Secondo quanto riportato da Fabrizio Patania sul Corriere dello Sport, gli azzurri hanno dovuto fare i conti con tensione e ritmo basso, soprattutto nella prima frazione, quando la manovra risultava prevedibile e lenta. Il possesso palla (66%), i dieci tiri e gli otto calci d’angolo non si sono tradotti in reali pericoli, se non nelle occasioni di Dimarco e Retegui. L’Irlanda del Nord, chiusa e attendista, ha spezzettato il gioco e reso la partita sporca, proprio come sottolinea Fabrizio Patania sul Corriere dello Sport.
Nella ripresa, però, qualcosa cambia. Come evidenzia ancora Fabrizio Patania sul Corriere dello Sport, gli spazi concessi dagli irlandesi diventano un invito che l’Italia sfrutta con maggiore decisione.
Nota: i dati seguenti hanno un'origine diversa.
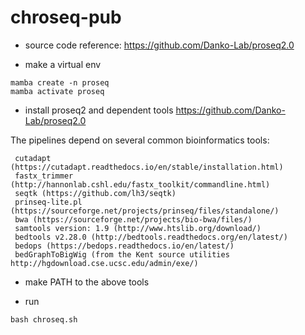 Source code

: # chroseq-pub
- source code reference: https://github.com/Danko-Lab/proseq2.0

- make a virtual env
```
mamba create -n proseq
mamba activate proseq
```
- install proseq2 and dependent tools 
https://github.com/Danko-Lab/proseq2.0

The pipelines depend on several common bioinformatics tools:
```
 cutadapt (https://cutadapt.readthedocs.io/en/stable/installation.html)
 fastx_trimmer (http://hannonlab.cshl.edu/fastx_toolkit/commandline.html)
 seqtk (https://github.com/lh3/seqtk)
 prinseq-lite.pl (https://sourceforge.net/projects/prinseq/files/standalone/)
 bwa (https://sourceforge.net/projects/bio-bwa/files/)
 samtools version: 1.9 (http://www.htslib.org/download/)
 bedtools v2.28.0 (http://bedtools.readthedocs.org/en/latest/)
 bedops (https://bedops.readthedocs.io/en/latest/)
 bedGraphToBigWig (from the Kent source utilities http://hgdownload.cse.ucsc.edu/admin/exe/)
```

- make PATH to the above tools 

- run
```
bash chroseq.sh 
```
Il gol che sblocca la partita nasce da un’azione più incisiva: respinta corta e Tonali, dal limite, trova il guizzo vincente al volo, facendo esplodere Bergamo.
Il raddoppio arriva nel momento chiave. Kean, devastante per tutta la gara, sfrutta un’Italia più lunga e più libera mentalmente: salta l’uomo e firma il 2-0 che chiude i conti. Nel finale spazio anche ai giovani, con ingressi convincenti di Pisilli e Palestra, mentre Pio Esposito porta freschezza e profondità. Un segnale importante in vista della sfida decisiva.
Come ribadisce Fabrizio Patania sul Corriere dello Sport, ora servirà più coraggio contro la Bosnia: a Zenica si gioca tutto, con la possibilità di tornare al Mondiale dodici anni dopo l’ultima volta. L’Italia dovrà essere meno contratta e più verticale, sfruttando il contropiede e l’energia dei suoi talenti. Kean può essere l’uomo della qualificazione, mentre Retegui è apparso lontano dalla miglior condizione.
La strada è ancora lunga, ma il segnale è arrivato: questa Italia, pur con i suoi limiti, è viva. E adesso crederci non è più solo un obbligo, ma una necessità.